━━━ Dataset entries ━━━
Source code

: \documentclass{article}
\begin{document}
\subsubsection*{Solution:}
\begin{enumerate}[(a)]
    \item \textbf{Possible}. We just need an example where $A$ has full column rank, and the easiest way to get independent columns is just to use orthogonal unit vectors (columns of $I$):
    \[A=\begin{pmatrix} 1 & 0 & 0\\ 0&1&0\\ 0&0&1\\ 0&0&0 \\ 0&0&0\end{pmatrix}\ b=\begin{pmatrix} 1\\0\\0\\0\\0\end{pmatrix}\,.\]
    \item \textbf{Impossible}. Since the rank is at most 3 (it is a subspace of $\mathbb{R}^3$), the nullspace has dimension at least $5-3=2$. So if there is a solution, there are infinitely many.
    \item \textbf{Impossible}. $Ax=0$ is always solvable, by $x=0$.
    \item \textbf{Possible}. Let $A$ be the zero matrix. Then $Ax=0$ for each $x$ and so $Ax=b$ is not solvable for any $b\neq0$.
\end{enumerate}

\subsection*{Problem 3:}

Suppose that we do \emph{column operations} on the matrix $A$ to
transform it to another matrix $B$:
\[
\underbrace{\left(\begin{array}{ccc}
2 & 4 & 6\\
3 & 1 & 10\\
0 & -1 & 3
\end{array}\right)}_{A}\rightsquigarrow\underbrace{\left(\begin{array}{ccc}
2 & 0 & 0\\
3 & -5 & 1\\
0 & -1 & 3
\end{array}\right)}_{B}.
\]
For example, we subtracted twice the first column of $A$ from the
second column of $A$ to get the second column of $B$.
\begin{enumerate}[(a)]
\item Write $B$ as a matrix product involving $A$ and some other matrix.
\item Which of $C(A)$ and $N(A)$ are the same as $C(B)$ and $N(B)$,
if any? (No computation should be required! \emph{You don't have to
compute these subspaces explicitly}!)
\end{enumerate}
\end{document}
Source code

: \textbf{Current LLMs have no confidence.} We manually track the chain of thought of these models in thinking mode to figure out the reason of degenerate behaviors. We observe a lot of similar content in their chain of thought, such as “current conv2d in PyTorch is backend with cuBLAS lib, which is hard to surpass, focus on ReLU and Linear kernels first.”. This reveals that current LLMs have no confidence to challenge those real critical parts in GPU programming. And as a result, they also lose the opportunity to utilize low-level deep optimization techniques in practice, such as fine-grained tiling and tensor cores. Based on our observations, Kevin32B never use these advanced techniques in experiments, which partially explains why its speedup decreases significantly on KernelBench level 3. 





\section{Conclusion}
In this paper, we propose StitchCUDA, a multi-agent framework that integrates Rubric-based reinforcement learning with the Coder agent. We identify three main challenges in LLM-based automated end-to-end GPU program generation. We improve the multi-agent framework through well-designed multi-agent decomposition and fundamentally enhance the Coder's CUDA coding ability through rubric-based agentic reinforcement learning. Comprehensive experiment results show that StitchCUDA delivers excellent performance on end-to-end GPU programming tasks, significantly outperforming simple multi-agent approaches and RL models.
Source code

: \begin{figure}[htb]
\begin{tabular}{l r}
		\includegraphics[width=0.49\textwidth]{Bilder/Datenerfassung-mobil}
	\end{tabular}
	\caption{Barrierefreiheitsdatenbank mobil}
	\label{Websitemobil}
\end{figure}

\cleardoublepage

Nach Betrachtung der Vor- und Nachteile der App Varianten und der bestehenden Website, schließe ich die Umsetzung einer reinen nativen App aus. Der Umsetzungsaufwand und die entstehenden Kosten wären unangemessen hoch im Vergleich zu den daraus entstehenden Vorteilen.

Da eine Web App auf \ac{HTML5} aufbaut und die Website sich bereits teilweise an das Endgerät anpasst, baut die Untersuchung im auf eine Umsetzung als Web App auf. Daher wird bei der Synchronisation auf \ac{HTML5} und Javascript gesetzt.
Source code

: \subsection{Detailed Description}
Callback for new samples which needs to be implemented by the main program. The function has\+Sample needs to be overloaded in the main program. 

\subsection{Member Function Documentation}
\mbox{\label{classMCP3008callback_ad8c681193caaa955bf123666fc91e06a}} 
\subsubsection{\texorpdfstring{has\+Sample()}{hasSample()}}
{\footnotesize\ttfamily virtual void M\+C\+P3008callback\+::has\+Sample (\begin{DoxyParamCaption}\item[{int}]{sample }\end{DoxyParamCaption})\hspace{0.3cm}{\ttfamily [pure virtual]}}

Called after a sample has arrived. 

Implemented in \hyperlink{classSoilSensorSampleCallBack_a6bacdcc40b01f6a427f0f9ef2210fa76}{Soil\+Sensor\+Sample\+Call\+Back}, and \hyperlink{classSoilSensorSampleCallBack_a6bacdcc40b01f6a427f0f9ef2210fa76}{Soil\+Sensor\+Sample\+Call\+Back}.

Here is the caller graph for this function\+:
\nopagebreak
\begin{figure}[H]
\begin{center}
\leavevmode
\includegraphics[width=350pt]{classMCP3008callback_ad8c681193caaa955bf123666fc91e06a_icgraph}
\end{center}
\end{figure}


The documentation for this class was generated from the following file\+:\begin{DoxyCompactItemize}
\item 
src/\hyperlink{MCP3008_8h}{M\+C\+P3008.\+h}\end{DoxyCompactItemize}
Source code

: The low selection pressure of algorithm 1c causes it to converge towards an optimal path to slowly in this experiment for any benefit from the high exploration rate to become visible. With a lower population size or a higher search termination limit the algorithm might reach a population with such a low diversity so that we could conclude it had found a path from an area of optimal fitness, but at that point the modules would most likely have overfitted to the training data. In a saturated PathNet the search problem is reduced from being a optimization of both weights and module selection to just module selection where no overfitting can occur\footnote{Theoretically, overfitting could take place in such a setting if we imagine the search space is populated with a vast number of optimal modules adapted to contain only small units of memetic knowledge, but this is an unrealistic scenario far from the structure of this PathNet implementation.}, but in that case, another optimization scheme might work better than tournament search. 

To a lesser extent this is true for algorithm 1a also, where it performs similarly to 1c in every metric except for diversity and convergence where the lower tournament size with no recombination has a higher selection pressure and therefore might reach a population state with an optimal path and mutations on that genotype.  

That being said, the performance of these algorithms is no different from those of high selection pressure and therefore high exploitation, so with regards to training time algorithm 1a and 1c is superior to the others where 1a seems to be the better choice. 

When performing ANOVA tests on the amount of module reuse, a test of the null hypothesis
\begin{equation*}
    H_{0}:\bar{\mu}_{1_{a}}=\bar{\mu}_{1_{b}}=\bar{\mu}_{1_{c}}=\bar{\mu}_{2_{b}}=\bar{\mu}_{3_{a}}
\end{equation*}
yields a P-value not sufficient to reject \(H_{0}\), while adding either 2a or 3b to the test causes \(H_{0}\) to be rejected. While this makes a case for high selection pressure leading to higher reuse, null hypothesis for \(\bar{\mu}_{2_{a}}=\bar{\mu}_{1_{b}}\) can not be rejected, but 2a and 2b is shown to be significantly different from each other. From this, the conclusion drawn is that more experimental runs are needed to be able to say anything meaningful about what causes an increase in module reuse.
━━━
All of the entries above, written out exactly, make up the reply.

Source code

: \documentclass{article}
\begin{document}
\subsubsection*{Solution:}
\begin{enumerate}[(a)]
    \item \textbf{Possible}. We just need an example where $A$ has full column rank, and the easiest way to get independent columns is just to use orthogonal unit vectors (columns of $I$):
    \[A=\begin{pmatrix} 1 & 0 & 0\\ 0&1&0\\ 0&0&1\\ 0&0&0 \\ 0&0&0\end{pmatrix}\ b=\begin{pmatrix} 1\\0\\0\\0\\0\end{pmatrix}\,.\]
    \item \textbf{Impossible}. Since the rank is at most 3 (it is a subspace of $\mathbb{R}^3$), the nullspace has dimension at least $5-3=2$. So if there is a solution, there are infinitely many.
    \item \textbf{Impossible}. $Ax=0$ is always solvable, by $x=0$.
    \item \textbf{Possible}. Let $A$ be the zero matrix. Then $Ax=0$ for each $x$ and so $Ax=b$ is not solvable for any $b\neq0$.
\end{enumerate}

\subsection*{Problem 3:}

Suppose that we do \emph{column operations} on the matrix $A$ to
transform it to another matrix $B$:
\[
\underbrace{\left(\begin{array}{ccc}
2 & 4 & 6\\
3 & 1 & 10\\
0 & -1 & 3
\end{array}\right)}_{A}\rightsquigarrow\underbrace{\left(\begin{array}{ccc}
2 & 0 & 0\\
3 & -5 & 1\\
0 & -1 & 3
\end{array}\right)}_{B}.
\]
For example, we subtracted twice the first column of $A$ from the
second column of $A$ to get the second column of $B$.
\begin{enumerate}[(a)]
\item Write $B$ as a matrix product involving $A$ and some other matrix.
\item Which of $C(A)$ and $N(A)$ are the same as $C(B)$ and $N(B)$,
if any? (No computation should be required! \emph{You don't have to
compute these subspaces explicitly}!)
\end{enumerate}
\end{document}
Source code

: \textbf{Current LLMs have no confidence.} We manually track the chain of thought of these models in thinking mode to figure out the reason of degenerate behaviors. We observe a lot of similar content in their chain of thought, such as “current conv2d in PyTorch is backend with cuBLAS lib, which is hard to surpass, focus on ReLU and Linear kernels first.”. This reveals that current LLMs have no confidence to challenge those real critical parts in GPU programming. And as a result, they also lose the opportunity to utilize low-level deep optimization techniques in practice, such as fine-grained tiling and tensor cores. Based on our observations, Kevin32B never use these advanced techniques in experiments, which partially explains why its speedup decreases significantly on KernelBench level 3. 





\section{Conclusion}
In this paper, we propose StitchCUDA, a multi-agent framework that integrates Rubric-based reinforcement learning with the Coder agent. We identify three main challenges in LLM-based automated end-to-end GPU program generation. We improve the multi-agent framework through well-designed multi-agent decomposition and fundamentally enhance the Coder's CUDA coding ability through rubric-based agentic reinforcement learning. Comprehensive experiment results show that StitchCUDA delivers excellent performance on end-to-end GPU programming tasks, significantly outperforming simple multi-agent approaches and RL models.
Source code

: \begin{figure}[htb]
\begin{tabular}{l r}
		\includegraphics[width=0.49\textwidth]{Bilder/Datenerfassung-mobil}
	\end{tabular}
	\caption{Barrierefreiheitsdatenbank mobil}
	\label{Websitemobil}
\end{figure}

\cleardoublepage

Nach Betrachtung der Vor- und Nachteile der App Varianten und der bestehenden Website, schließe ich die Umsetzung einer reinen nativen App aus. Der Umsetzungsaufwand und die entstehenden Kosten wären unangemessen hoch im Vergleich zu den daraus entstehenden Vorteilen.

Da eine Web App auf \ac{HTML5} aufbaut und die Website sich bereits teilweise an das Endgerät anpasst, baut die Untersuchung im auf eine Umsetzung als Web App auf. Daher wird bei der Synchronisation auf \ac{HTML5} und Javascript gesetzt.
Source code

: \subsection{Detailed Description}
Callback for new samples which needs to be implemented by the main program. The function has\+Sample needs to be overloaded in the main program. 

\subsection{Member Function Documentation}
\mbox{\label{classMCP3008callback_ad8c681193caaa955bf123666fc91e06a}} 
\subsubsection{\texorpdfstring{has\+Sample()}{hasSample()}}
{\footnotesize\ttfamily virtual void M\+C\+P3008callback\+::has\+Sample (\begin{DoxyParamCaption}\item[{int}]{sample }\end{DoxyParamCaption})\hspace{0.3cm}{\ttfamily [pure virtual]}}

Called after a sample has arrived. 

Implemented in \hyperlink{classSoilSensorSampleCallBack_a6bacdcc40b01f6a427f0f9ef2210fa76}{Soil\+Sensor\+Sample\+Call\+Back}, and \hyperlink{classSoilSensorSampleCallBack_a6bacdcc40b01f6a427f0f9ef2210fa76}{Soil\+Sensor\+Sample\+Call\+Back}.

Here is the caller graph for this function\+:
\nopagebreak
\begin{figure}[H]
\begin{center}
\leavevmode
\includegraphics[width=350pt]{classMCP3008callback_ad8c681193caaa955bf123666fc91e06a_icgraph}
\end{center}
\end{figure}


The documentation for this class was generated from the following file\+:\begin{DoxyCompactItemize}
\item 
src/\hyperlink{MCP3008_8h}{M\+C\+P3008.\+h}\end{DoxyCompactItemize}
Source code

: The low selection pressure of algorithm 1c causes it to converge towards an optimal path to slowly in this experiment for any benefit from the high exploration rate to become visible. With a lower population size or a higher search termination limit the algorithm might reach a population with such a low diversity so that we could conclude it had found a path from an area of optimal fitness, but at that point the modules would most likely have overfitted to the training data. In a saturated PathNet the search problem is reduced from being a optimization of both weights and module selection to just module selection where no overfitting can occur\footnote{Theoretically, overfitting could take place in such a setting if we imagine the search space is populated with a vast number of optimal modules adapted to contain only small units of memetic knowledge, but this is an unrealistic scenario far from the structure of this PathNet implementation.}, but in that case, another optimization scheme might work better than tournament search. 

To a lesser extent this is true for algorithm 1a also, where it performs similarly to 1c in every metric except for diversity and convergence where the lower tournament size with no recombination has a higher selection pressure and therefore might reach a population state with an optimal path and mutations on that genotype.  

That being said, the performance of these algorithms is no different from those of high selection pressure and therefore high exploitation, so with regards to training time algorithm 1a and 1c is superior to the others where 1a seems to be the better choice. 

When performing ANOVA tests on the amount of module reuse, a test of the null hypothesis
\begin{equation*}
    H_{0}:\bar{\mu}_{1_{a}}=\bar{\mu}_{1_{b}}=\bar{\mu}_{1_{c}}=\bar{\mu}_{2_{b}}=\bar{\mu}_{3_{a}}
\end{equation*}
yields a P-value not sufficient to reject \(H_{0}\), while adding either 2a or 3b to the test causes \(H_{0}\) to be rejected. While this makes a case for high selection pressure leading to higher reuse, null hypothesis for \(\bar{\mu}_{2_{a}}=\bar{\mu}_{1_{b}}\) can not be rejected, but 2a and 2b is shown to be significantly different from each other. From this, the conclusion drawn is that more experimental runs are needed to be able to say anything meaningful about what causes an increase in module reuse.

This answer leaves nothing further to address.